Extracted records.
▽

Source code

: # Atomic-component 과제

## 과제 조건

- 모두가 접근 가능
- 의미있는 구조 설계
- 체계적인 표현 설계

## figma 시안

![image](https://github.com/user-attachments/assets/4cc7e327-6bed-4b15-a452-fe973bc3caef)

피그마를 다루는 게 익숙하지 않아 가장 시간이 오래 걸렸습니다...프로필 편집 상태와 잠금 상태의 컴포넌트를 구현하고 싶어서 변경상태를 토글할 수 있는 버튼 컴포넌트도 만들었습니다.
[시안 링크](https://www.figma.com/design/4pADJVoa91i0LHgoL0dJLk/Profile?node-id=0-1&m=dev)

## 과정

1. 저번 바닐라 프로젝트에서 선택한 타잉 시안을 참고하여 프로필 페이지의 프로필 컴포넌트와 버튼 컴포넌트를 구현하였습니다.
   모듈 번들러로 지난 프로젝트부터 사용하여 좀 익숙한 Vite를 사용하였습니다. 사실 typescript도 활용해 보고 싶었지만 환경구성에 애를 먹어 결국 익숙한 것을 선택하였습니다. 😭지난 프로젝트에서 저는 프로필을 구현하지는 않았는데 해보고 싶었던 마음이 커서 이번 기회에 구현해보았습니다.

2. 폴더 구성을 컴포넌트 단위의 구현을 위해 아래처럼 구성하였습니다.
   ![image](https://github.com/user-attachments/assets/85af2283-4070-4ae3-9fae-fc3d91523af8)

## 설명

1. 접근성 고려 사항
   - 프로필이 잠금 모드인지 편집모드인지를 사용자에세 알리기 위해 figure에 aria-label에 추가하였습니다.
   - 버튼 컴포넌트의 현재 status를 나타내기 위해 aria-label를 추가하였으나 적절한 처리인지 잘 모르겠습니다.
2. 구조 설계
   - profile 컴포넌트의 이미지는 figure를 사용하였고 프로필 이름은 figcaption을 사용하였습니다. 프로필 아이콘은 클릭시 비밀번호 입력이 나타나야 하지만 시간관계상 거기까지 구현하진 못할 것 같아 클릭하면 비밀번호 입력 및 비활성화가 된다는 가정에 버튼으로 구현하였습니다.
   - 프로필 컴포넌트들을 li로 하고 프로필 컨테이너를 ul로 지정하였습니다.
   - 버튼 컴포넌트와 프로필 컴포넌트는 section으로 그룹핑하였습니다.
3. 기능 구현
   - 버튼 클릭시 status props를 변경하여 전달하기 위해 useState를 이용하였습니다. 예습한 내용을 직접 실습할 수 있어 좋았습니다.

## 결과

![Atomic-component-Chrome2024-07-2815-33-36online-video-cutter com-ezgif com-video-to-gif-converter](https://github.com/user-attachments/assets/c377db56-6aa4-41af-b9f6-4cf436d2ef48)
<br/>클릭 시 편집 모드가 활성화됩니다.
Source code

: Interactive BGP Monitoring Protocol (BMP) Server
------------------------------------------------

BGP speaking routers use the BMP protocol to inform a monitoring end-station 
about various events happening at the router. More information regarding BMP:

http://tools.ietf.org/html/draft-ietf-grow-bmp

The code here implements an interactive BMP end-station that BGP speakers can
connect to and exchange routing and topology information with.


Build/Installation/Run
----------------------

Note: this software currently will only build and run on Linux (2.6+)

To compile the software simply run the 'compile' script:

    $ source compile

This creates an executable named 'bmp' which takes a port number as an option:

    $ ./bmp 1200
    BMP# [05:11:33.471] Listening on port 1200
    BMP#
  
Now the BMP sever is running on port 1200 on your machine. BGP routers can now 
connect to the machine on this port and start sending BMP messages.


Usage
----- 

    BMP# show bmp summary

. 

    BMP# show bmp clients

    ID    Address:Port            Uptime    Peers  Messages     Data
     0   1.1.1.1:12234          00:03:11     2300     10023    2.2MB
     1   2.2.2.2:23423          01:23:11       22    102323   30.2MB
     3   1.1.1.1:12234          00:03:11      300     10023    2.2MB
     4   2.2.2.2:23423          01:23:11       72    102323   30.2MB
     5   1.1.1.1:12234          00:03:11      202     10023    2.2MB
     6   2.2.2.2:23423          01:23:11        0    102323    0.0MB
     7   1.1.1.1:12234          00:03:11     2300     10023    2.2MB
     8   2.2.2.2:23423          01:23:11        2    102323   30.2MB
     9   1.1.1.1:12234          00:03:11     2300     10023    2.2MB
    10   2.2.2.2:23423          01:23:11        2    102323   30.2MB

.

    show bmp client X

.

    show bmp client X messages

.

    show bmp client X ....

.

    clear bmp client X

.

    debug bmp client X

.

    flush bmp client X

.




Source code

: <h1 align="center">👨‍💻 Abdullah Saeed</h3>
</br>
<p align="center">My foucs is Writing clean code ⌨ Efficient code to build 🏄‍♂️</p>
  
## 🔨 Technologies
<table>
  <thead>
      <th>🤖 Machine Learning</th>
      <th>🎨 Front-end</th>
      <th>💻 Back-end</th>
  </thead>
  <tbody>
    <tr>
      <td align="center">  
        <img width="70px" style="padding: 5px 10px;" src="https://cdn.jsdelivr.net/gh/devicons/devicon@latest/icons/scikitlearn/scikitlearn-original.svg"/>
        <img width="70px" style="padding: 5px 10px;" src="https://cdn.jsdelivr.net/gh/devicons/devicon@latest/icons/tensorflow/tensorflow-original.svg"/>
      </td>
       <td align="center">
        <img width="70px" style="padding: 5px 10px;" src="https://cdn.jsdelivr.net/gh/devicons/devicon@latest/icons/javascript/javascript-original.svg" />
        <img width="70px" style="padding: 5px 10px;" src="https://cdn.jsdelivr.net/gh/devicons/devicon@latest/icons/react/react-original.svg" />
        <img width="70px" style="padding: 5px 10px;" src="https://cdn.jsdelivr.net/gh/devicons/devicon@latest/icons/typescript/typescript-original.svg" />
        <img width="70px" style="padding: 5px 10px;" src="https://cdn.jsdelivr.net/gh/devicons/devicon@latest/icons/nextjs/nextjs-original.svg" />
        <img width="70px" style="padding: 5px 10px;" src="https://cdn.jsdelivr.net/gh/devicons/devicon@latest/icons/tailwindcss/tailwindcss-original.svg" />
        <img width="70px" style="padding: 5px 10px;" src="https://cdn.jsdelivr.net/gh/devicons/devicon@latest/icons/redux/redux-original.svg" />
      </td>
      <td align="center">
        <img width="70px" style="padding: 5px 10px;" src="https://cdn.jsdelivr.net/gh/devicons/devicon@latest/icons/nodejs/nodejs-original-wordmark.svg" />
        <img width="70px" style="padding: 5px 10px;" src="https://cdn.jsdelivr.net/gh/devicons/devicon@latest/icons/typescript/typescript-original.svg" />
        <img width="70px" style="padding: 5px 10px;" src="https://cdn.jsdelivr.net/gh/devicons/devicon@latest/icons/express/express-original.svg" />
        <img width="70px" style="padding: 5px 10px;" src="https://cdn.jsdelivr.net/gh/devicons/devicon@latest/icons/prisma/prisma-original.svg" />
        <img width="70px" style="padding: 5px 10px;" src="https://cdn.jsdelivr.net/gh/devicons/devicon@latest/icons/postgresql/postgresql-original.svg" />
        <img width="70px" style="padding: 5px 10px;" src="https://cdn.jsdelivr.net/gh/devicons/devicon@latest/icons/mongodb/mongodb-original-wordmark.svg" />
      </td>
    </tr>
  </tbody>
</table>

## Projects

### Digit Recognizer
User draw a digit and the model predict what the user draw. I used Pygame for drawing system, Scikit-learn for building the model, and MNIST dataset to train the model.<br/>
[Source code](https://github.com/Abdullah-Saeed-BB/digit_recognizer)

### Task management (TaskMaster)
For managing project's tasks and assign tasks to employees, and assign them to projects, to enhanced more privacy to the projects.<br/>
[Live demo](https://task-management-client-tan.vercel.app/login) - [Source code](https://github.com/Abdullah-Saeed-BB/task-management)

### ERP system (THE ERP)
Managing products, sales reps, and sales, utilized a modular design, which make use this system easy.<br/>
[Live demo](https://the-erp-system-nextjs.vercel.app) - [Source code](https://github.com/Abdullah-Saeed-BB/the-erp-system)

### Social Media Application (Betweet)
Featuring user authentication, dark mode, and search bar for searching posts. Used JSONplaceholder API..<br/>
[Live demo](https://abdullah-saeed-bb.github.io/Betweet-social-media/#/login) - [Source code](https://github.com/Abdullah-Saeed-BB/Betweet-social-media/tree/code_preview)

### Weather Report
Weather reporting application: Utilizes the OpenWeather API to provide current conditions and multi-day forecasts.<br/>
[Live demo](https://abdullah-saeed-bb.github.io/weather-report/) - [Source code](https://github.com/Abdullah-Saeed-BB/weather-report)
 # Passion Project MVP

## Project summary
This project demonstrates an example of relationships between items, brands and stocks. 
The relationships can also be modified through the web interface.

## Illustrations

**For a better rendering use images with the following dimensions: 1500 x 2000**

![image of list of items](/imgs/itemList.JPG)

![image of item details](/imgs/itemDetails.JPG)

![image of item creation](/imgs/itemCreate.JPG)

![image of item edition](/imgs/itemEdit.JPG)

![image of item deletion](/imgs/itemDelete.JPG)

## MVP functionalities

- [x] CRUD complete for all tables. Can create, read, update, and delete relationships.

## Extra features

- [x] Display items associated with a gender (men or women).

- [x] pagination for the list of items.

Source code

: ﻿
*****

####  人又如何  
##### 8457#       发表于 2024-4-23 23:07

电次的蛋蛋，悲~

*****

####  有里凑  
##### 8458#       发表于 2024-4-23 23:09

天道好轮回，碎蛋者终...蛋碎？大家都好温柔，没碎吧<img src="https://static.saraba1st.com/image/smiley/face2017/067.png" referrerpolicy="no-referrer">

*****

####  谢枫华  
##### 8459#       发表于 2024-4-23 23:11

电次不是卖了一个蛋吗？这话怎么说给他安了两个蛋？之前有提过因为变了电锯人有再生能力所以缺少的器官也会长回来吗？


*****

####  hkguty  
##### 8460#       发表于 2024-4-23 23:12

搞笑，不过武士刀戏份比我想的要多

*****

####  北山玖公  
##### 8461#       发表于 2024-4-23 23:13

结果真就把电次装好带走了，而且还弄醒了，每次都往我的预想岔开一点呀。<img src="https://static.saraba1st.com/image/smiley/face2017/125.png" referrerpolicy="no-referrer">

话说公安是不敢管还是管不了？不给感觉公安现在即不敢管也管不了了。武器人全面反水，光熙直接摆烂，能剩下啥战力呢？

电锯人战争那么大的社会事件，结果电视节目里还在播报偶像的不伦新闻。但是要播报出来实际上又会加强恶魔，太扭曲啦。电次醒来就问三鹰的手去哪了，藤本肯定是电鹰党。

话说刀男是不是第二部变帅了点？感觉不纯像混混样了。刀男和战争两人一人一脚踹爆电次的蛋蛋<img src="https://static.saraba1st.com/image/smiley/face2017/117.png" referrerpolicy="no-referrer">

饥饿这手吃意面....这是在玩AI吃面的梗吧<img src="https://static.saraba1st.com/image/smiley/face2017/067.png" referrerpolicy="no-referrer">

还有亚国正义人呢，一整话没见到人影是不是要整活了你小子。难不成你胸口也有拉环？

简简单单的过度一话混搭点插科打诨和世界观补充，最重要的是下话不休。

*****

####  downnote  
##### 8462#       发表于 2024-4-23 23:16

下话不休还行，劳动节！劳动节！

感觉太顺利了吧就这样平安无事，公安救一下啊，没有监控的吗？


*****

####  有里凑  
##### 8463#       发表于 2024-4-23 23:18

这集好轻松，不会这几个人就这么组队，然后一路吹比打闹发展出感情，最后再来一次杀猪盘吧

△

Exercise brief. Would you print exactly, and only, the lines of the data above from the line with "### ERP system (THE ERP)" through the line with "### Social Media Application (Betweet)", inclusive?

Written reply.
### ERP system (THE ERP)
Managing products, sales reps, and sales, utilized a modular design, which make use this system easy.<br/>
[Live demo](https://the-erp-system-nextjs.vercel.app) - [Source code](https://github.com/Abdullah-Saeed-BB/the-erp-system)

### Social Media Application (Betweet)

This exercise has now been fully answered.